SUPPLIED DATA Block Start
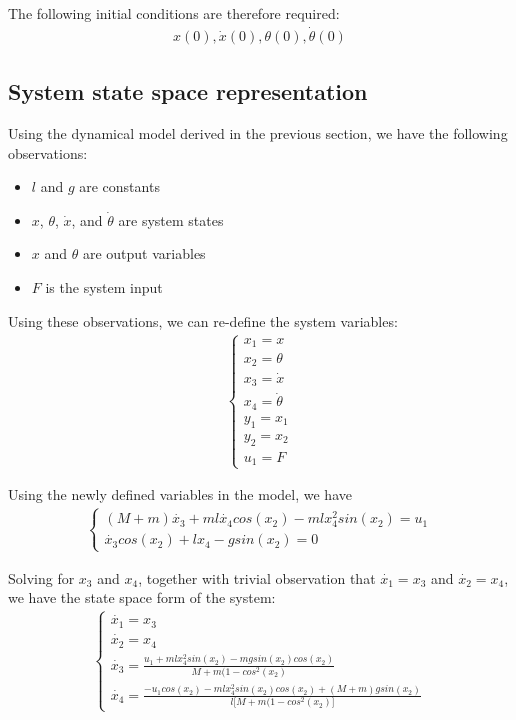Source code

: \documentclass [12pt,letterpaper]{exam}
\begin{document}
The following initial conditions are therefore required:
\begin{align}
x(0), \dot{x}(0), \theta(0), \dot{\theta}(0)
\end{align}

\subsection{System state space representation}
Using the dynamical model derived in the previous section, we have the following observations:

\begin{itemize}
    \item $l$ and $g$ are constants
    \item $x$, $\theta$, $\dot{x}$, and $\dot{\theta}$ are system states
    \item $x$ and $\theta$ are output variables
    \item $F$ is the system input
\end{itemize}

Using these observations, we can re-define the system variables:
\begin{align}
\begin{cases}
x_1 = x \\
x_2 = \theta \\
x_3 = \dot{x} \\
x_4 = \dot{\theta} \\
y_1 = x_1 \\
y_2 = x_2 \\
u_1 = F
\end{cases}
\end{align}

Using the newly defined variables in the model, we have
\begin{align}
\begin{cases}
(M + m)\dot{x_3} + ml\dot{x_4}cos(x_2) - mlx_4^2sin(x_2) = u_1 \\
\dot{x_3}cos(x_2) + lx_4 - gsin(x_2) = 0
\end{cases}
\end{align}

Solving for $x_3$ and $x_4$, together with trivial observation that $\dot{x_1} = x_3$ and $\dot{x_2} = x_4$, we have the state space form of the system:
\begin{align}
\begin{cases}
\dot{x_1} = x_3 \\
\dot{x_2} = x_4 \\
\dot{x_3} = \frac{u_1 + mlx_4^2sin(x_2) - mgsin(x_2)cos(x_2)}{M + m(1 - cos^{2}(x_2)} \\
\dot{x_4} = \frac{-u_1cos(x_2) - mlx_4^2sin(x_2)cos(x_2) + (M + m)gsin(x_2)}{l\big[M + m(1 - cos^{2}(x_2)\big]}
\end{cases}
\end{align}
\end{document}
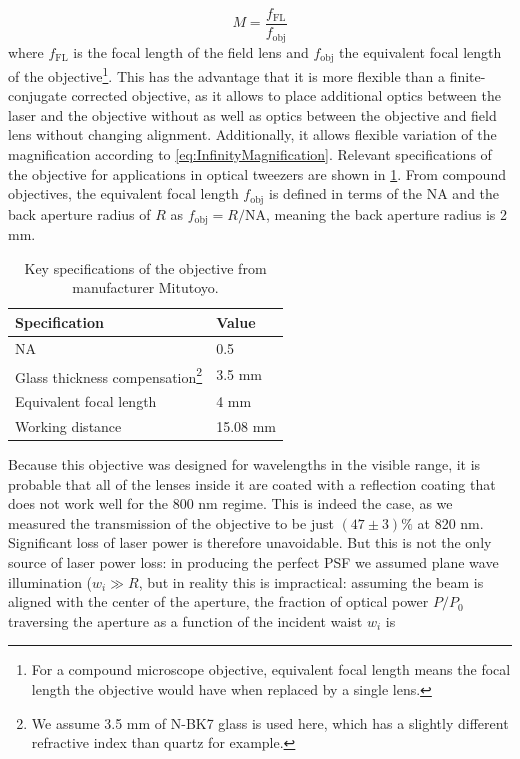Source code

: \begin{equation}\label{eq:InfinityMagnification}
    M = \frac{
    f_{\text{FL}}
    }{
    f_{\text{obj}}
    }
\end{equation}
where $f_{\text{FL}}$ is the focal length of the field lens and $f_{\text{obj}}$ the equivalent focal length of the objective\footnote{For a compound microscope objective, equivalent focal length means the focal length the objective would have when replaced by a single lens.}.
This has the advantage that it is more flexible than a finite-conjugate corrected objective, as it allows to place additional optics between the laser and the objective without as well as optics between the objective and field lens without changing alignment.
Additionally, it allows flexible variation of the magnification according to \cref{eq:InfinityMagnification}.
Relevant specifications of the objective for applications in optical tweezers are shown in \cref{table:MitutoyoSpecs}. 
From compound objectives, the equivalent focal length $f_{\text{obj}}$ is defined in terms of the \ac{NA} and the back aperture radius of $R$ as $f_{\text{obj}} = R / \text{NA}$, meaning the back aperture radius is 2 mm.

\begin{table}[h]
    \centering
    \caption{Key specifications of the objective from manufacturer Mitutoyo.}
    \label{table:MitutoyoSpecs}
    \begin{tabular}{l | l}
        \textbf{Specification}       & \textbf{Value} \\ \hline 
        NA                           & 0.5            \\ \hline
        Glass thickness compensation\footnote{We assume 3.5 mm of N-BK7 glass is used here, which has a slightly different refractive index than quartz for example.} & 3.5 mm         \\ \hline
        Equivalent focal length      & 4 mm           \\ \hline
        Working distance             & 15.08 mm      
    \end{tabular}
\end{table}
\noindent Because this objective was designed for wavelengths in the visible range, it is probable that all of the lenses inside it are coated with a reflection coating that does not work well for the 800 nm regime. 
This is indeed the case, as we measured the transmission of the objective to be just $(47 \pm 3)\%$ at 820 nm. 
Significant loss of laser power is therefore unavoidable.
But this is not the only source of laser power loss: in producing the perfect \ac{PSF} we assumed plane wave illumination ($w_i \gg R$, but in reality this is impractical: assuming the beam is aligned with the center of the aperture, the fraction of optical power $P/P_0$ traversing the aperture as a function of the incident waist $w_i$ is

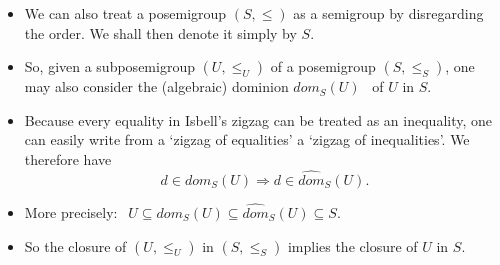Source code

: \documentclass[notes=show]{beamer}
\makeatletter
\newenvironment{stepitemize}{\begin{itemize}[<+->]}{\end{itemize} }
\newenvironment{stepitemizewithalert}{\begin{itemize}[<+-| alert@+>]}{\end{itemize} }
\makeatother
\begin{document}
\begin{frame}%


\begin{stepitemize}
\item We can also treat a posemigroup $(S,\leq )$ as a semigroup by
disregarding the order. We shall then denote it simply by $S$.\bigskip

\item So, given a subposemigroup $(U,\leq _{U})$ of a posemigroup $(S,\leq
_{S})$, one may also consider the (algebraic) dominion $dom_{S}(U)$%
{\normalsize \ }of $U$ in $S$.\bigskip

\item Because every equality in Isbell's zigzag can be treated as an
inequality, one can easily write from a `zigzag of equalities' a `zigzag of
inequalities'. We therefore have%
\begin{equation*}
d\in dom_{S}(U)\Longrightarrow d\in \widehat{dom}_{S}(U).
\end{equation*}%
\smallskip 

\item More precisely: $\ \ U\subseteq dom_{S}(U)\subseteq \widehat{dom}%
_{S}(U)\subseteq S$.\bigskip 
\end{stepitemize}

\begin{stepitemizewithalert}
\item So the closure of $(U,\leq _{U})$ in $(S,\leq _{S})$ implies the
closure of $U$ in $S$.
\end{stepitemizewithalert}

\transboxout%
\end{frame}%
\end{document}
SUPPLIED DATA Block End
== WHAT THE EXERCISE ASKS ==
In the records above, some lines hold the word "aperture"; copy each such line.

== RESPONSE ==
From compound objectives, the equivalent focal length $f_{\text{obj}}$ is defined in terms of the \ac{NA} and the back aperture radius of $R$ as $f_{\text{obj}} = R / \text{NA}$, meaning the back aperture radius is 2 mm.
But this is not the only source of laser power loss: in producing the perfect \ac{PSF} we assumed plane wave illumination ($w_i \gg R$, but in reality this is impractical: assuming the beam is aligned with the center of the aperture, the fraction of optical power $P/P_0$ traversing the aperture as a function of the incident waist $w_i$ is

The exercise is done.